Member of the National Assembly
- In office May 1994 – June 1999

Personal details
- Born: Senzo Brian Mfayela 23 November 1961
- Died: 16 February 2025 (aged 63)
- Citizenship: South Africa
- Party: Inkatha Freedom Party
- Children: 6
- Alma mater: University of Fort Hare

= Senzo Mfayela =

South African politician (1961–2025)

Senzo Brian Mfayela (23 November 1961 – 16 February 2025) was a South African businessman and politician who represented the Inkatha Freedom Party (IFP) in the National Assembly from 1994 to 1999. He was the chief executive officer of Mangosuthu Buthelezi's Buthelezi Foundation.

== Early life and career ==
Born on 23 November 1961, Mfayela attended Fort Hare University until he was expelled for participating in student-organised boycotts. His father represented the IFP (then called Inkatha) in the KwaZulu Legislative Assembly, and he joined the party's Central Committee before the end of apartheid. During the Truth and Reconciliation Commission, it was wrongly reported that testimony had implicated Mfayela in political assassinations in Natal during apartheid; the testimony in fact implicated another person of the same surname. That person is his father.

== Post-apartheid career ==
Mfayela was elected to the National Assembly in South Africa's first post-apartheid elections in 1994. While serving in his seat, he was also the IFP's national organiser. He served a single term in his seat: although he was nominated to stand for re-election in 1999, he narrowly failed to gain re-election, and weeks after the vote, he announced that he was leaving frontline politics to pursue a business career.

After resigning from politics, he was appointed an executive director at Masithembe Investments, a KwaZulu-Natal-based black economic empowerment consortium led by Ziba Jiyane.
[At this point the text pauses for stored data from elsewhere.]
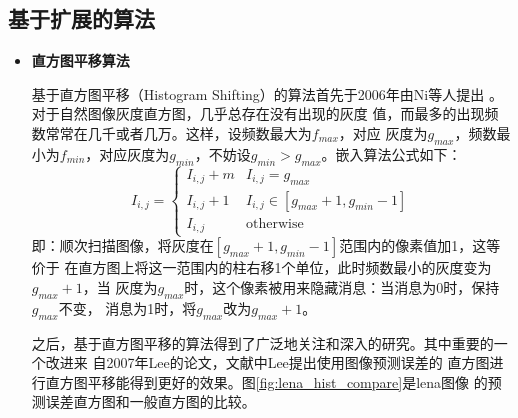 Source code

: \subsection{基于扩展的算法}
\begin{itemize}
  \setlength{\parindent}{2em}
  \vspace{-2mm}
  \item \textbf{直方图平移算法}
    \vspace{-2mm}
    \par
    基于直方图平移（Histogram Shifting）的算法首先于2006年由Ni等人提出
    \cite{ni2006reversible}。对于自然图像灰度直方图，几乎总存在没有出现的灰度
    值，而最多的出现频数常常在几千或者几万。这样，设频数最大为$f_{max}$，对应
    灰度为$g_{max}$，频数最小为$f_{min}$，对应灰度为$g_{min}$，不妨设$g_{min}>
    g_{max}$。嵌入算法公式如下：
    \begin{equation}
      \label{eq:histo_shift_embedding}
      I_{i,j}=\left\{ \begin{array}{ll}
        I_{i,j}+m & \textrm{$I_{i,j}=g_{max}$}\\
        I_{i,j}+1 & \textrm{$I_{i,j} \in [g_{max}+1,g_{min}-1]$}\\
        I_{i,j}   & \textrm{otherwise}
      \end{array} \right.
    \end{equation}
    即：顺次扫描图像，将灰度在$[g_{max}+1,g_{min}-1]$范围内的像素值加1，这等价于
    在直方图上将这一范围内的柱右移1个单位，此时频数最小的灰度变为$g_{max}+1$，当
    灰度为$g_{max}$时，这个像素被用来隐藏消息：当消息为0时，保持$g_{max}$不变，
    消息为1时，将$g_{max}$改为$g_{max}+1$。
    \par
    之后，基于直方图平移的算法得到了广泛地关注和深入的研究。其中重要的一个改进来
    自2007年Lee的论文\cite{lee2006reversiblee}，文献中Lee提出使用图像预测误差的
    直方图进行直方图平移能得到更好的效果。图\ref{fig:lena_hist_compare}是lena图像
    的预测误差直方图和一般直方图的比较。
    \begin{figure}[!hbt]
    \centering 
\end{figure}
\end{itemize}
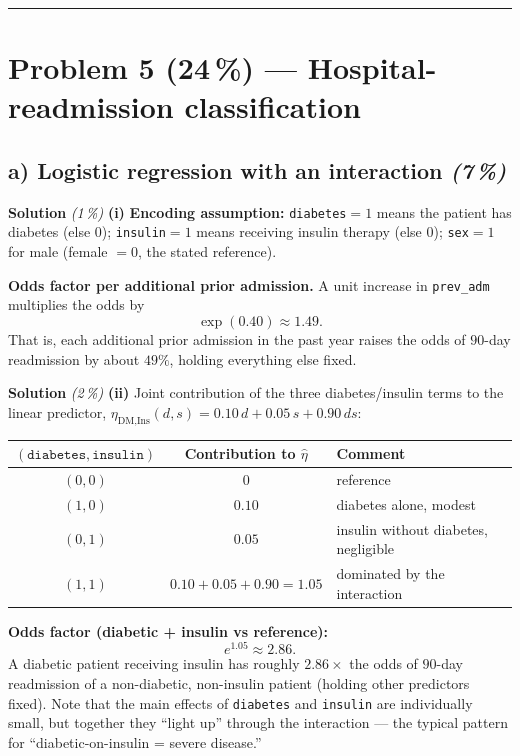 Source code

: \documentclass[11pt,a4paper]{article}
\newcommand{\points}[1]{\textbf{(#1\,\%)}}
\newcommand{\subpoints}[1]{\textit{(#1\,\%)}}
\newcommand{\sol}{\noindent\textbf{Solution}}
\begin{document}
\vspace{0.6em}
\hrule
\vspace{1em}

\section*{Problem 5 \points{24} --- Hospital-readmission classification}

\subsection*{a) Logistic regression with an interaction \subpoints{7}}

\sol{} \subpoints{1} \textbf{(i)} \textbf{Encoding assumption:} \texttt{diabetes}$=1$ means the
patient has diabetes (else $0$); \texttt{insulin}$=1$ means receiving insulin therapy (else $0$);
\texttt{sex}$=1$ for male (female $=0$, the stated reference).

\textbf{Odds factor per additional prior admission.} A unit increase in \texttt{prev\_adm}
multiplies the odds by
$$\exp(0.40) \approx \boxed{1.49}.$$
That is, each additional prior admission in the past year raises the odds of $90$-day readmission
by about $49\%$, holding everything else fixed.

\medskip
\sol{} \subpoints{2} \textbf{(ii)} Joint contribution of the three diabetes/insulin terms to the
linear predictor, $\eta_{\text{DM,Ins}}(d, s) = 0.10\,d + 0.05\,s + 0.90\,d s$:
\begin{center}
\begin{tabular}{ccl}
\toprule
$(\texttt{diabetes}, \texttt{insulin})$ & Contribution to $\hat\eta$ & Comment \\
\midrule
$(0,0)$ & $0$                          & reference \\
$(1,0)$ & $0.10$                       & diabetes alone, modest \\
$(0,1)$ & $0.05$                       & insulin without diabetes, negligible \\
$(1,1)$ & $0.10 + 0.05 + 0.90 = 1.05$  & dominated by the interaction \\
\bottomrule
\end{tabular}
\end{center}

\textbf{Odds factor (diabetic + insulin vs reference):}
$$e^{1.05} \approx \boxed{2.86}.$$
A diabetic patient receiving insulin has roughly $2.86\times$ the odds of $90$-day readmission of
a non-diabetic, non-insulin patient (holding other predictors fixed). Note that the main effects
of \texttt{diabetes} and \texttt{insulin} are individually small, but together they ``light up''
through the interaction --- the typical pattern for ``diabetic-on-insulin = severe disease.''
\end{document}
In later years, he held several business interests, including shares and directorships in IFP-linked companies and in Dezzo Holdings, a politically connected company that was controversially awarded a R2.1-billion housing contract with the government in 2011. He was until his death the chief executive officer of the Buthelezi Foundation, a charitable foundation that aims to "preserve the legacy" of its patron, IFP founder Mangosuthu Buthelezi. Senzo died on 16 February 2025, at the age of 63.